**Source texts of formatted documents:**
⟨

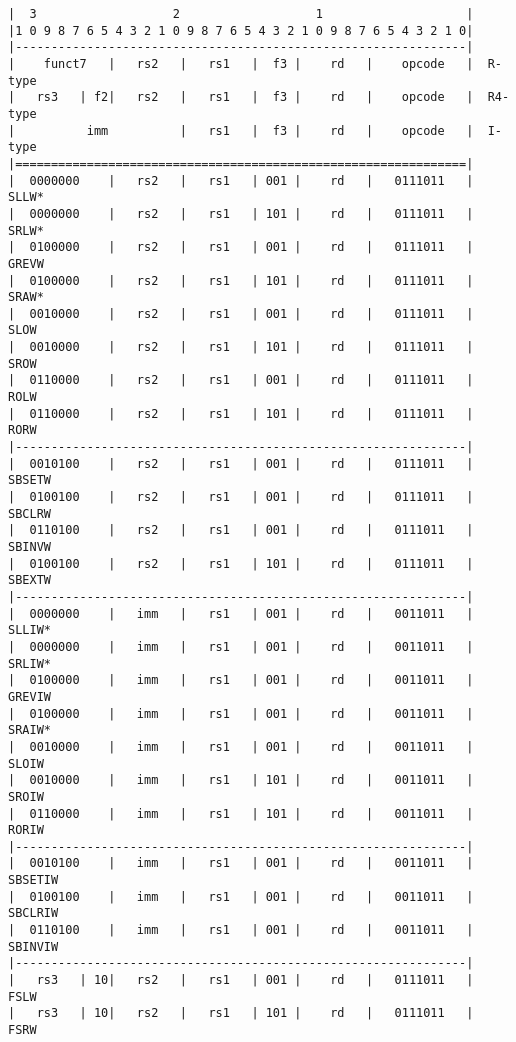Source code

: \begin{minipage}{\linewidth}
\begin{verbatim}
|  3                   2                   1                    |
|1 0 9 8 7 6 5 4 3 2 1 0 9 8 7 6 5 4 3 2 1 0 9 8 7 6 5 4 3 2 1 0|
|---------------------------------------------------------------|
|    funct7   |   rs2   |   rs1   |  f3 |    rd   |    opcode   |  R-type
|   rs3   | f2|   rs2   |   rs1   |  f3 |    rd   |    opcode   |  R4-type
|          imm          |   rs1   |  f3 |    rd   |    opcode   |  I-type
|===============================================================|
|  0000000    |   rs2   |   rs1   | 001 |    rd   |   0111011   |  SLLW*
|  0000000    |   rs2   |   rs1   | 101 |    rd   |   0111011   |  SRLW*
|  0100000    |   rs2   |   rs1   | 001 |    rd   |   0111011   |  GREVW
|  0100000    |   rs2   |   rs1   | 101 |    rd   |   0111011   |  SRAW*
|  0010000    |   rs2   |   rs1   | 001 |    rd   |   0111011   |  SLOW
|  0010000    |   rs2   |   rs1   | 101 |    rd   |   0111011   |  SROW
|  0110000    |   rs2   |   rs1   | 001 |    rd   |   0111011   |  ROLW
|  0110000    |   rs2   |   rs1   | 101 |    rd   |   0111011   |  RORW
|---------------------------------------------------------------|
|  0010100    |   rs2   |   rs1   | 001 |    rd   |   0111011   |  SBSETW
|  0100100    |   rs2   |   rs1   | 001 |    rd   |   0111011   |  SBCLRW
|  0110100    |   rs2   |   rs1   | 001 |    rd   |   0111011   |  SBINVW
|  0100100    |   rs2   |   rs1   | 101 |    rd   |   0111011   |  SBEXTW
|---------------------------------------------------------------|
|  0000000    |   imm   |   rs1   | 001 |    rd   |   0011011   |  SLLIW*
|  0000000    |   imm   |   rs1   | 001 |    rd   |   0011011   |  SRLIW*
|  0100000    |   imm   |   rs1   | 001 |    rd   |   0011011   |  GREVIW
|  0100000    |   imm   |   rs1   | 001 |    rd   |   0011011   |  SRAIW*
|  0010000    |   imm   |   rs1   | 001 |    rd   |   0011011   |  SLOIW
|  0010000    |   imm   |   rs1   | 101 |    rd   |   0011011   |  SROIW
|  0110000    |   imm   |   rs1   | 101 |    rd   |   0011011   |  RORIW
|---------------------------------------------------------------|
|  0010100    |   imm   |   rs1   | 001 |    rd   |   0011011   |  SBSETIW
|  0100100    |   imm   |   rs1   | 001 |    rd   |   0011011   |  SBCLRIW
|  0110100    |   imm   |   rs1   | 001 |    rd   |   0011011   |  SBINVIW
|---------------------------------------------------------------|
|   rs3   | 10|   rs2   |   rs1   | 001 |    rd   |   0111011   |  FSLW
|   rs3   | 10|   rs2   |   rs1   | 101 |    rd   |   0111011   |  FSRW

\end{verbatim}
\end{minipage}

⟩
⟨

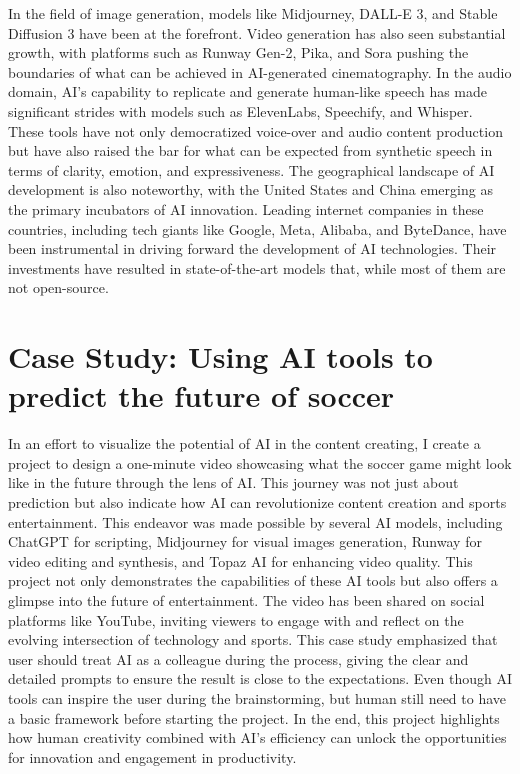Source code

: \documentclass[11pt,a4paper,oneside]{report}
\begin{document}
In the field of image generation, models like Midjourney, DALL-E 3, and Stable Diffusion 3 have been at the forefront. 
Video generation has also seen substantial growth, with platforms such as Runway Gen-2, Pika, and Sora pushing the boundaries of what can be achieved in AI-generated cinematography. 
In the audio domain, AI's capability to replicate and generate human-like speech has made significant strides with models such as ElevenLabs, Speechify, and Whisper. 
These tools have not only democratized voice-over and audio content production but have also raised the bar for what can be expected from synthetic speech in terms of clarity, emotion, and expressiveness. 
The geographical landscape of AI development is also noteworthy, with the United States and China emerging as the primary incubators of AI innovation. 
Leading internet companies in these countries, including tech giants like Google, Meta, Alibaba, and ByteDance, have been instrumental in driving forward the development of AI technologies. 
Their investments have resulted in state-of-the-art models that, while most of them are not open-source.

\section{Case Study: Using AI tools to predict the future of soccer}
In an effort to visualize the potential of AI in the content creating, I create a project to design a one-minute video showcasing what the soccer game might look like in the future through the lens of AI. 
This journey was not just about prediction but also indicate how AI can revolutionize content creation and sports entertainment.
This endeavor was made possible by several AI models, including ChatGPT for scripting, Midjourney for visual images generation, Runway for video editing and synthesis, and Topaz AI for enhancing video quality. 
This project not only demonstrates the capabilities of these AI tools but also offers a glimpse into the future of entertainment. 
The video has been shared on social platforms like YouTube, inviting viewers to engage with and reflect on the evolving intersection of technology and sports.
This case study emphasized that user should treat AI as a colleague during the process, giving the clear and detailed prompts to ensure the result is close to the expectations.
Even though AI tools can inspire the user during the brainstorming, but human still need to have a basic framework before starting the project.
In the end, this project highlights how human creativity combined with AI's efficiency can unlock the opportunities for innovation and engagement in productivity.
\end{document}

⟩

**WHAT TO PRODUCE:**
Scan the entries for lines holding the string "project", then copy every one of them.

**TASK RESULT:**
In an effort to visualize the potential of AI in the content creating, I create a project to design a one-minute video showcasing what the soccer game might look like in the future through the lens of AI. 
This project not only demonstrates the capabilities of these AI tools but also offers a glimpse into the future of entertainment. 
Even though AI tools can inspire the user during the brainstorming, but human still need to have a basic framework before starting the project.
In the end, this project highlights how human creativity combined with AI's efficiency can unlock the opportunities for innovation and engagement in productivity.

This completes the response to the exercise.